• Requirement: Look through the records below for the line with "closure in the" and the line with "The statement leaves", then return those lines and all lines between, exactly.

*** Begin section ***

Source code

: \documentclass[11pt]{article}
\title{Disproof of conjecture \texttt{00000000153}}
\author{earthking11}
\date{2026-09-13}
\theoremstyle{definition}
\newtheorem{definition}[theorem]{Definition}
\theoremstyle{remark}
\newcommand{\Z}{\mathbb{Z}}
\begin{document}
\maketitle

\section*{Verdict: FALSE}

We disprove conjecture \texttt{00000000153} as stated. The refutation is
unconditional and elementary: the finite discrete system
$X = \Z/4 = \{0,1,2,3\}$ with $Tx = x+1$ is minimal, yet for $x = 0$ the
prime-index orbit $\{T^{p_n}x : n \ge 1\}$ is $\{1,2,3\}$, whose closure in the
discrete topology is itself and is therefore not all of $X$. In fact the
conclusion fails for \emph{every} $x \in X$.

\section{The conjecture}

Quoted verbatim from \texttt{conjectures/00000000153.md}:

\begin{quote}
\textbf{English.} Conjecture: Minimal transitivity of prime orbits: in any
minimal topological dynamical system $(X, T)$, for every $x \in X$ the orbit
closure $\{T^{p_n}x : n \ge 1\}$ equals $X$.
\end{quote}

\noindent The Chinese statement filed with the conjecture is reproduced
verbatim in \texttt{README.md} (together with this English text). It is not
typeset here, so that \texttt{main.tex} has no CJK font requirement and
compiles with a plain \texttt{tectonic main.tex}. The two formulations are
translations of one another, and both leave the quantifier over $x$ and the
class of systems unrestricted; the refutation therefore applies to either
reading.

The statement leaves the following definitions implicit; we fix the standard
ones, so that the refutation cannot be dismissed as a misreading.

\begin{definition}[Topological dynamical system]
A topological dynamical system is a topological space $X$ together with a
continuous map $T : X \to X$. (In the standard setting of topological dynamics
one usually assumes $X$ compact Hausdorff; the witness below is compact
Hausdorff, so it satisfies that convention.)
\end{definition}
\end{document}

*** End section ***

• Exercise solution:
prime-index orbit $\{T^{p_n}x : n \ge 1\}$ is $\{1,2,3\}$, whose closure in the
discrete topology is itself and is therefore not all of $X$. In fact the
conclusion fails for \emph{every} $x \in X$.

\section{The conjecture}

Quoted verbatim from \texttt{conjectures/00000000153.md}:

\begin{quote}
\textbf{English.} Conjecture: Minimal transitivity of prime orbits: in any
minimal topological dynamical system $(X, T)$, for every $x \in X$ the orbit
closure $\{T^{p_n}x : n \ge 1\}$ equals $X$.
\end{quote}

\noindent The Chinese statement filed with the conjecture is reproduced
verbatim in \texttt{README.md} (together with this English text). It is not
typeset here, so that \texttt{main.tex} has no CJK font requirement and
compiles with a plain \texttt{tectonic main.tex}. The two formulations are
translations of one another, and both leave the quantifier over $x$ and the
class of systems unrestricted; the refutation therefore applies to either
reading.

The statement leaves the following definitions implicit; we fix the standard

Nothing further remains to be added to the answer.